Dieses
Tour-Package versprach einiges, zumal Mercenary schon im vergangenen Mai als Support von
Brainstorm einen guten Eindruck hinterliessen. Die Affiche für Dew Scented präsentierte
sich ebenso spannend, denn den Schreiber dieser Zeilen, der die "deutschen
Slayer" bisher noch nie gesehen hatte, nahm es natürlich Wunder, wie sich das Ganze
präsentieren würde. Über Nevermore hingegen braucht man eigentlich nicht mehr viel zu
berichten. Wenn es denn eine Truppe gibt, die nebst Iced Earth zu Zeiten des unvergessenen
Matt Barlow Pure Fuckin' Metal verkörpert, dann sind das Warrel Dane & Co. - Der
wegen dem Unwetter viel zu kurze Auftritt in Balingen am BYH!!!-Festival hinterliess
eigentlich einen gewaltigen Nachholbedarf, den aber leider nicht ganz so viele Fans
verspürten, obwohl die Resonanz des anwesenden Publikums schlicht genial war. Das kam
erfreulicherweise bereits dem Opener zu Gute, denn Dew Scented entfachten sogleich einen
veritablen Flächenbrand!
Mercenary
Bevor es soweit war, durften zuerst die dänischen Melo-Deather ran, die in ihrem üppig
bestückten Genre mit bisher guten Alben aufwarten konnten. "11 dreams", der
letzte Wurf, kam bei uns zwar schon im Sommer 2004 raus, aber auch so lässt es sich
natürlich auf Tour gehen. Heute Abend zeigten Mercenary einmal mehr, dass sie es drauf
haben. Allerdings fehlte manchmal etwas die Durchschlagskraft, doch die
ganze Band bemühte sich redlich, allen voran Sänger Mikkel und Basser Kral, die zusammen
für kräftige wie düstere Vocals zuständig waren. Sie liessen sich auch nicht aus dem
Tritt bringen, als eine der Gitarren gleich zu Beginn ausstieg und man nach einer kurzen
Kunstpause mit "Firesoul" erst mal weiter spielte, bis der Schaden behoben war.

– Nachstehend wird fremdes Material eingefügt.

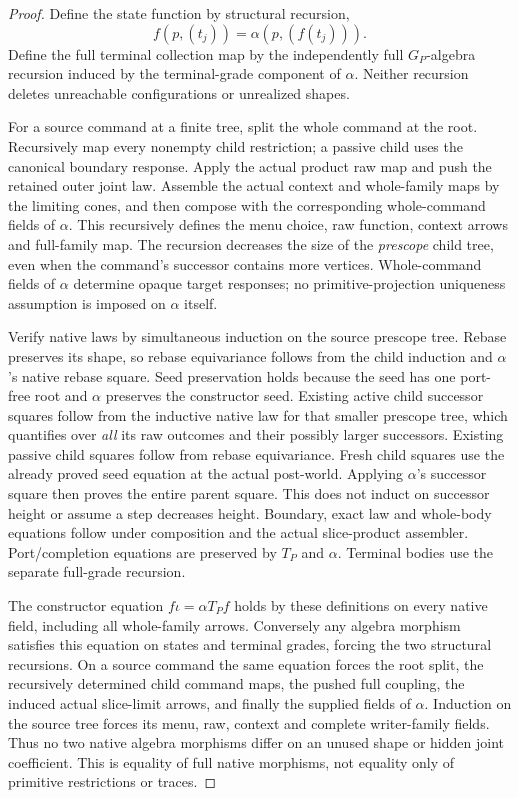 \documentclass[11pt]{article}
\begin{document}
\begin{proof}
Define the state function by structural recursion,
\[
f(p,(t_j))=\alpha(p,(f(t_j))).
\]
Define the full terminal collection map by the independently full $G_P$-algebra recursion induced by the terminal-grade component of $\alpha$. Neither recursion deletes unreachable configurations or unrealized shapes.

For a source command at a finite tree, split the whole command at the root. Recursively map every nonempty child restriction; a passive child uses the canonical boundary response. Apply the actual product raw map and push the retained outer joint law. Assemble the actual context and whole-family maps by the limiting cones, and then compose with the corresponding whole-command fields of $\alpha$. This recursively defines the menu choice, raw function, context arrows and full-family map. The recursion decreases the size of the \emph{prescope} child tree, even when the command's successor contains more vertices. Whole-command fields of $\alpha$ determine opaque target responses; no primitive-projection uniqueness assumption is imposed on $\alpha$ itself.

Verify native laws by simultaneous induction on the source prescope tree. Rebase preserves its shape, so rebase equivariance follows from the child induction and $\alpha$'s native rebase square. Seed preservation holds because the seed has one port-free root and $\alpha$ preserves the constructor seed. Existing active child successor squares follow from the inductive native law for that smaller prescope tree, which quantifies over \emph{all} its raw outcomes and their possibly larger successors. Existing passive child squares follow from rebase equivariance. Fresh child squares use the already proved seed equation at the actual post-world. Applying $\alpha$'s successor square then proves the entire parent square. This does not induct on successor height or assume a step decreases height. Boundary, exact law and whole-body equations follow under composition and the actual slice-product assembler. Port/completion equations are preserved by $T_P$ and $\alpha$. Terminal bodies use the separate full-grade recursion.

The constructor equation $f\iota=\alpha T_Pf$ holds by these definitions on every native field, including all whole-family arrows. Conversely any algebra morphism satisfies this equation on states and terminal grades, forcing the two structural recursions. On a source command the same equation forces the root split, the recursively determined child command maps, the pushed full coupling, the induced actual slice-limit arrows, and finally the supplied fields of $\alpha$. Induction on the source tree forces its menu, raw, context and complete writer-family fields. Thus no two native algebra morphisms differ on an unused shape or hidden joint coefficient. This is equality of full native morphisms, not equality only of primitive restrictions or traces.
\end{proof}
\end{document}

Trotz diesem ansich ärgerlichen Missgeschick wirkten alle Musiker recht bodenständig und
man kommunizierte locker mit den Fans, die mit verdientem Applaus antworteten. Der Fokus
der ausgewählten Track lag nebst "Seize the night" von "Everblack"
beim neuen Material mit weiteren Songs wie "World hate center" oder dem
abschliessenden "11 dreams". Davor gab es unter Mitwirkung der beiden Nevermore
Gitarristen Jeff Loomis und Steve Smyth ein echtes Überraschungs-Schmankerl, da man
gemeinsam den Nevermore Song "Inside four walls" runter zockte und die Stimmung
so ihren Höhepunkt erreichte. (Rsl)
Dew Scented
Mit dem neuen Album "Issue VI" im Gepäck stürmten Leif Jensen (mit Pell
T-Shirt!) und seine Mannen als zweiter Act auf die Bühne und gaben nach einem
Schlager-Intro (!) von der ersten Sekunde an Vollgas. Dank zwei Gitarren und megastarkem
Drumming von Aushilfs-Drumtier Reno Killerich (Ex-Dimmu Borgir,
Ex-Panzerchrist, Ex-Mortem) kam der Sound ziemlich fett rüber. Dass es sich dabei stark
nach Araya & Co. anhörte, war zuvor schon bekannt, aber erstaunlicherweise geriet die
Darbietung trotzdem nicht zum reinen Rip-Off. In den ersten vier Reihen vor der Absperrung
war heftigstes Abschädeln angesagt und dank zahlreichen Langhaar-Trägern gab es deshalb
auch optisch ein grandioses Bild ab. Die Band stieg ebenso drauf ein und ging mit geilem
Windmühlen-Banging voll mit. Basser Alexander Pahl bestach derweil mit agilem
Finger-Spiel und machte Saxon's Tiefton-Derwisch Nibbs Carter alle Ehre. Dew Scented
bestritten mit diesem (in Pratteln bisher dritten) Auftritt ihr letztes Gastspiel auf
dieser Tour und waren darum wohl besonders motiviert. Von den Songs her erkannte ich den
Ansagen nach "Turm to ash", "Cities of the dead", "Processing
life", "The prison of reason", das geniale "Rituals of time", da
Midtempo-Walze als Kontrast zum überwiegenden Geballer, "New found pain",
"Destination hell", "Never to return" und "Soul poison".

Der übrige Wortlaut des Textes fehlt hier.